The old thread of the same name was closed (maybe because the last activity was almost two years ago?!) but I hope it’s ok if I “revive” it.
I am trying to get mfort’s CUDA workaround described in post #47 in the thread (“slow-transfer-speed-on-fermi-cards”, the bbs-system won’t let me post with URLs… sigh) to work, but I am banging my head into a wall at the moment.
When I try to execute
cErr = cudaMemcpyFromArray( cuda_mem, cArray, 0, 0, 32, cudaMemcpyDeviceToHost );
I get a SIGFPE (Arithmetic exception) even before it returns an error. (Note that the count 32 is just for testing, I have malloc’ed successfully much more memory.) If I use DeviceToDevice etc., I get the expected cudaErrorInvalidMemcpyDirection, and if I try to copy 0 bytes, it does not fail. All commands up until this point (both CUDA and OpenGL) has completed successfully.
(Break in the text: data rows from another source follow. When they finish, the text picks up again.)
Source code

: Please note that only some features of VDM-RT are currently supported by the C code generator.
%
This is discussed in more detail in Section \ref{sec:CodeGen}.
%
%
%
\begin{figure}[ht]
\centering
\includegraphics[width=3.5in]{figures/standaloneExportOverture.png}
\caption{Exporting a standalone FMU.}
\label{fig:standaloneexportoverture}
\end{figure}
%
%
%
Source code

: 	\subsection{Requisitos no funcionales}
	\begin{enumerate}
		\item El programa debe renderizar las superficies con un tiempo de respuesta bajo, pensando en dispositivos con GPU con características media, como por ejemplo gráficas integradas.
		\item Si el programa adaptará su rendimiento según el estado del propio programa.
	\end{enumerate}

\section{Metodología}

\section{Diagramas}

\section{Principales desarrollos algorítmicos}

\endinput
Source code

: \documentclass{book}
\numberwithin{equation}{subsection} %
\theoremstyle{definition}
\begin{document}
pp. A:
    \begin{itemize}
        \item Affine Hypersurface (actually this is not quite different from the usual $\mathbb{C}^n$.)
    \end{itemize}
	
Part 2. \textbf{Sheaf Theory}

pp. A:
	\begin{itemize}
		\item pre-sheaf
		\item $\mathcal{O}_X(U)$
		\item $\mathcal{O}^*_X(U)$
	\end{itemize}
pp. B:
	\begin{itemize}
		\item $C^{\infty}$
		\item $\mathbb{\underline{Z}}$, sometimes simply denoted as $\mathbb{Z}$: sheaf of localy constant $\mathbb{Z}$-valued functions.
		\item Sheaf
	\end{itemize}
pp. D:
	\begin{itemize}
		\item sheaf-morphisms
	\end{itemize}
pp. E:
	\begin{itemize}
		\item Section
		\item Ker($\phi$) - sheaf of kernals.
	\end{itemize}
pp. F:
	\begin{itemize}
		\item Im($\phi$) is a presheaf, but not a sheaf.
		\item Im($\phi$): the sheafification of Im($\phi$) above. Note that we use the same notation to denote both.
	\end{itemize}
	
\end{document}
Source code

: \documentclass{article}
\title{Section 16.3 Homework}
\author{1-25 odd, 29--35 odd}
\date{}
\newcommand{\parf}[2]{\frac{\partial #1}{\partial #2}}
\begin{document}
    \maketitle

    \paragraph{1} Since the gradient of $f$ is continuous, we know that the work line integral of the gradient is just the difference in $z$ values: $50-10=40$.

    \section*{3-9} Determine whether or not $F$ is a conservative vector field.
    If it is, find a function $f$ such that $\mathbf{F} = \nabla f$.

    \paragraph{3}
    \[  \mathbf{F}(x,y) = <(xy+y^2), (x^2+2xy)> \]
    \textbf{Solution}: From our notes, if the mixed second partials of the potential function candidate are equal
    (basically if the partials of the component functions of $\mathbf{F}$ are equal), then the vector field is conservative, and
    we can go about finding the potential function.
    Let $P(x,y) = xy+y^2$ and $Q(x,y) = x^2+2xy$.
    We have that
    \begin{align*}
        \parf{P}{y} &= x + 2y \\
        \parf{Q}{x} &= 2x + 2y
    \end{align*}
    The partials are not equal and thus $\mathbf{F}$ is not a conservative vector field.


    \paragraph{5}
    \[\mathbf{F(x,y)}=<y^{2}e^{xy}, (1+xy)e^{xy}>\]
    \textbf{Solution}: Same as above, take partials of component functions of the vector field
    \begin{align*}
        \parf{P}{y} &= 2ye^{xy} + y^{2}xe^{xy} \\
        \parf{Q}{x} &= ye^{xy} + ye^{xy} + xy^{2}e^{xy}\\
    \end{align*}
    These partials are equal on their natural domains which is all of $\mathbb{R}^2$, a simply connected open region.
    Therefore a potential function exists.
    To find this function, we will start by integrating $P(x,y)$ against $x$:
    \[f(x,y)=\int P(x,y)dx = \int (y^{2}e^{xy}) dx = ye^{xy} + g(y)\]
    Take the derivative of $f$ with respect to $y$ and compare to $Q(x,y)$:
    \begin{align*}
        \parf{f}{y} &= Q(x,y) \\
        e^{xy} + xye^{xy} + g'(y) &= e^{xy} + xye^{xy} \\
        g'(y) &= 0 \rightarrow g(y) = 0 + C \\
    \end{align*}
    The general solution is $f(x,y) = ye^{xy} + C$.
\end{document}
I have done what mfort outlined, but the instructions do not say how
the renderBufferId object is set up. I tried with this
glGenRenderbuffers(1, &renderBufferId);
glBindRenderbuffer(GL_RENDERBUFFER, renderBufferId);
// glFramebufferRenderbuffer( GL_FRAMEBUFFER, GL_COLOR_ATTACHMENT0, GL_RENDERBUFFER,
// GL_RENDERBUFFER, renderBufferId );
and also combinations with the commented out function call enabled, none of which works. I thought maybe the glFramebufferRenderbuffer would be required to connect the framebuffer (or whatever it is correct to call the thingy that OpenGL renders into) to the renderbuffer that the CUDA-copy will do the actual copying from.
Anybody got any ideas that I could try out?
J.